Condensing a 20-episode series into a film was never going to be easy, and it’d be foolish to think the movie was going to get as much in as possible. But it’s still pretty startling to see this movie adapt a handful episodes and leave it at that—something made worse by how half-hearted the effort feels. The “best” of the bunch is really only the assault on the Northern Water Tribe toward the very end, and that’s really only because the movie does a decent job at giving Aang’s waterbending big tidal wave a sense of scale. (But even that doesn’t hit the same as the giant water kaiju in the finale of the show.)

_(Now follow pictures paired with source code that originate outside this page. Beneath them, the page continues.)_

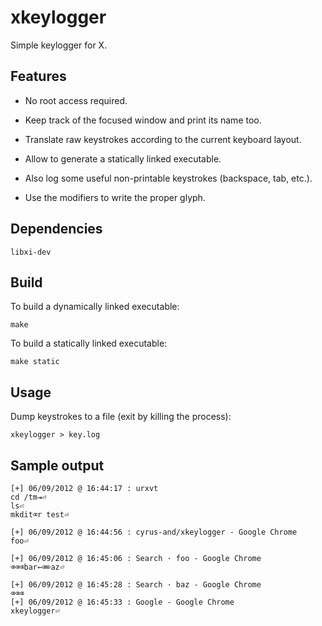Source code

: xkeylogger
==========

Simple keylogger for X.

Features
--------

 - No root access required.

 - Keep track of the focused window and print its name too.

 - Translate raw keystrokes according to the current keyboard layout.

 - Allow to generate a statically linked executable.

 - Also log some useful non-printable keystrokes (backspace, tab, etc.).

 - Use the modifiers to write the proper glyph.

Dependencies
------------

    libxi-dev

Build
-----

To build a dynamically linked executable:

    make

To build a statically linked executable:

    make static

Usage
-----

Dump keystrokes to a file (exit by killing the process):

    xkeylogger > key.log

Sample output
-------------

    [+] 06/09/2012 @ 16:44:17 : urxvt
    cd /tm⇥⏎
    ls⏎
    mkdit⌫r test⏎

    [+] 06/09/2012 @ 16:44:56 : cyrus-and/xkeylogger - Google Chrome
    foo⏎

    [+] 06/09/2012 @ 16:45:06 : Search · foo - Google Chrome
    ⌫⌫⌫bar←⌫⌦az⏎

    [+] 06/09/2012 @ 16:45:28 : Search · baz - Google Chrome
    ⌫⌫⌫
    [+] 06/09/2012 @ 16:45:33 : Google - Google Chrome
    xkeylogger⏎
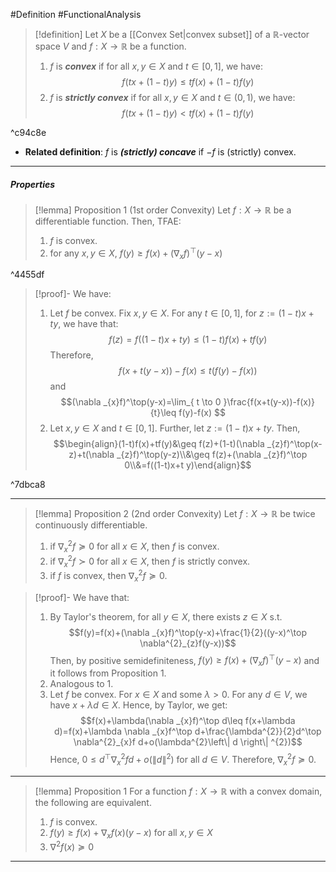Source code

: #Definition #FunctionalAnalysis 

> [!definition]
> Let $X$ be a [[Convex Set|convex subset]] of a $\mathbb{R}$-vector space $V$ and $f:X\to \mathbb{R}$ be a function. 
> 1. $f$ is ***convex*** if for all $x,y\in X$ and $t\in[0,1]$, we have:$$f(tx+(1-t)y)\leq tf(x)+(1-t)f(y)$$
> 2. $f$ is ***strictly convex*** if for all $x,y\in X$ and $t\in(0,1)$, we have:$$f(tx+(1-t)y)< tf(x)+(1-t)f(y)$$

^c94c8e

- **Related definition**: $f$ is ***(strictly) concave*** if $-f$ is (strictly) convex.
---
##### Properties
> [!lemma] Proposition 1 (1st order Convexity)
> Let $f:X\to \mathbb{R}$ be a differentiable function. Then, TFAE:
> 1. $f$ is convex.
> 2. for any $x,y\in X$, $f(y)\geq f(x)+(\nabla_{x}f)^\top(y-x)$

^4455df

> [!proof]-
> We have:
> 1. Let $f$ be convex. Fix $x,y\in X$. For any $t\in [0,1]$, for $z:=(1-t)x+ty$, we have that: $$f(z)=f((1-t)x+ty)\leq (1-t)f(x)+tf(y)$$Therefore, $$f(x+t(y-x))-f(x)\leq t(f(y)-f(x))$$and $$(\nabla _{x}f)^\top(y-x)=\lim_{ t \to 0 }\frac{f(x+t(y-x))-f(x)}{t}\leq f(y)-f(x) $$
> 2. Let $x,y\in X$ and $t\in [0,1]$. Further, let $z:=(1-t)x+ty$. Then, $$\begin{align}(1-t)f(x)+tf(y)&\geq f(z)+(1-t)(\nabla _{z}f)^\top(x-z)+t(\nabla _{z}f)^\top(y-z)\\&\geq f(z)+(\nabla _{z}f)^\top 0\\&=f((1-t)x+t y)\end{align}$$

^7dbca8

---
> [!lemma] Proposition 2 (2nd order Convexity)
> Let $f:X\to \mathbb{R}$ be twice continuously differentiable.
> 1. if $\nabla^{2}_{x}f\succeq 0$ for all $x\in X$, then $f$ is convex.
> 2. if $\nabla^{2}_{x}f\succ 0$ for all $x\in X$, then $f$ is strictly convex.
> 3. if $f$ is convex, then $\nabla^{2}_{x}f\succeq 0$.

> [!proof]-
> We have that:
> 1. By Taylor's theorem, for all $y\in X$, there exists $z\in X$ s.t. $$f(y)=f(x)+(\nabla _{x}f)^\top(y-x)+\frac{1}{2}((y-x)^\top \nabla^{2}_{z}f(y-x))$$Then, by positive semidefiniteness, $f(y)\geq f(x)+(\nabla _{x}f)^\top(y-x)$ and it follows from Proposition 1.
> 2. Analogous to 1. 
> 3. Let $f$ be convex. For $x\in X$ and some $\lambda>0$. For any $d\in V$, we have $x+\lambda d\in X$. Hence, by Taylor, we get: $$f(x)+\lambda(\nabla _{x}f)^\top d\leq f(x+\lambda d)=f(x)+\lambda \nabla _{x}f^\top d+\frac{\lambda^{2}}{2}d^\top \nabla^{2}_{x}f d+o(\lambda^{2}\left\| d \right\| ^{2})$$Hence, $0\leq d^\top \nabla^{2}_{x}fd+o(\|d\|^{2})$ for all $d\in V$. Therefore, $\nabla_{x}^{2}f\succeq 0$.
---
> [!lemma] Proposition 1
> For a function $f:X\to \mathbb{R}$ with a convex domain, the following are equivalent.
> 1. $f$ is convex.
> 2. $f(y)\ge f(x)+\nabla_{x}f(x)(y-x)$ for all $x,y\in X$
> 3. $\nabla^2f(x)\succeq0$
---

In that sense, I can get why series creators Bryan Konietzko and Michael Dante DiMartino would align with Netflix to take another live-action stab at their own work. (After a split from Netflix due to “creative differences,” they headed to Nickelodeon to head up Avatar Studios, where they’re developing an Avatar animated film, among other projects.) As for the general public, it feels weird to still give the 2010 film oxygen; at its best, Netflix’s upcoming live-action take on the material—an eight-episode series made without Konietzko and DiMartino, and arriving on the streamer February 22—can really only make us go “well, it’s better than the last one.” But the larger Avatar series pretty much recovered from it around the third season of Legend of Korra, and it’s not like this is ever going to get a reexamination like the Star Wars prequels or several pre-MCU Marvel movies from Fox.

The Last Airbender’s biggest fault was how much it didn’t really do right by the source material or even have its own novel spin on things to distract from what it lacked. As an adaptation, it commits the cardinal sin of existing for its own sake and not being additive in any real way. Overall, it’s just dull and annoying—but not enough to hold a 14-year grudge.